In a second statement, the CENESEX said that the conga would have been used for destabilizing purposes by “counter-revolutionary forces,” without specifying how.
“We do not understand why (today) something that has been an achievement has been canceled, which has been part of us during all of this time (...) We demand to march, that the guarantees be respected,” Yasmany Sanchez told EFE before the start of the march.
There were doubts as to whether the activists would heed the call to march or be able to make it to the Central Park in Old Havana – the rally’s starting point – or if security forces would block streets or ban activists from accessing the area.
Despite a strong police presence, the participants began to arrive at the designated time draped in large rainbow flags and equipped with two arguments: that to parade and march doesn’t cost anything, and that they were not protesting against anything but in favor of their rights.
“To hold hands, there is no need for economy,” activist Mirna told reporters, while Elier Crespo, of the Afro-Cuban Alliance, said that “since this costs nothing, we are here.”
He also added that “canceling the march is a setback, because the people were already involved and they accept us even more (now).”
“Why do we do this? So that what has been achieved is not lost. So that they continue to see us as normal, we are their neighbors, their friends, their family...” added the emotional Crespo.
Some 300 people began to march peacefully through the promenade Paseo del Prado without any police intervention amid euphoric participants who said that what was happening was historic.

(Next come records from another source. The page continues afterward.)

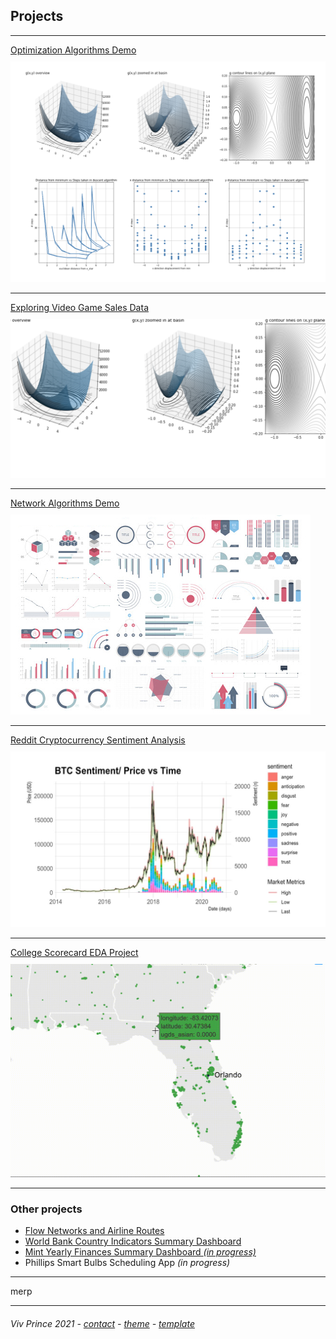 ## Projects

---

[Optimization Algorithms Demo](/proj-page-optimization-demo)  
<img style="padding-top: 10px" src="images/optimization-dashboard.png?raw=true"/>
  

---
[Exploring Video Game Sales Data](/proj-page-videogames)      
<img style="padding-top: 10px" src="images/video-games-dashboard.png?raw=true"/>
  

---
[Network Algorithms Demo](http://example.com/)    
<img style="padding-top: 10px" src="images/dummy_thumbnail.jpg?raw=true"/>
  

---
[Reddit Cryptocurrency Sentiment Analysis](/proj-page-crypto)  
<img style="padding-top: 10px" src="images/cryptograph1.png?raw=true"/>
 

---
[College Scorecard EDA Project](/proj-page-scorecard)  
<img style="padding-top: 10px" src="images/scorecard-map.gif?raw=true"/>
 

---
### Other projects

- [Flow Networks and Airline Routes](https://github.com/vivienneprince/FlowNetworksAndAirlines)
- [World Bank Country Indicators Summary Dashboard](https://github.com/vivienneprince/DataStorage2017)
- [Mint Yearly Finances Summary Dashboard *(in progress)*](https://github.com/vivienneprince/MintYearlyFinancesSummary)
- Phillips Smart Bulbs Scheduling App *(in progress)*


---


merp

---
##### <span style="font-weight:normal">Viv Prince 2021 - <a href="mailto:vivie.prince@gmail.com">contact</a> - <a href="https://github.com/orderedlist">theme</a> - <a href="https://github.com/evanca/quick-portfolio">template</a></span>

The activists marching chanted slogans like “Yes we can,” “For Cuba and for our rights the greatest,” “Diverse Cuba,” “No to fear” and even the catchy chorus of the Jennifer Lopez song “El anillo pa cuando? (Where’s my ring?) in a reference to the postponed approval of same-sex marriage rights on the island.
But the joy only lasted until the march reached the end of the promenade, where police officers blocked demonstrators from continuing towards the Malecon.
Clashes then broke out, with authorities urging the crowd to disperse from the unauthorized march. Several activists responded that they did not need permission to exercise their right to walk through the capital city.
Ignoring police warnings, the protesters continued towards the Malecon, purportedly to attend a party initially scheduled as part of the official agenda of the LGTBI rights events for the day organized by the CENESEX.
A bus-load of police and plainclothes officers arrived at the scene to break up the crowd amid angry protests.
While some protesters began leaving, several remained to stage a sit-in and kiss their partners in the middle of the Paseo del Prado in a show of defiance.
The conga that the CENESEX canceled would have been the first to be held since the approval in April of the new Cuban Constitution, which initially was expected to include an amendment that would pave the way for gay marriage on the island, but which was not ultimately included in the text.
The issue had caused huge controversy and provoked a major campaign against it by the Evangelical and Catholic churches.
The LGTBI movement has been gaining traction over the last decade in Cuba, where, in the early years following the triumph of the Revolution in 1959, homosexuals were persecuted and sent to labor camps called Military Units to Aid Production, in what is considered to be one of the darkest chapters in the island’s modern history.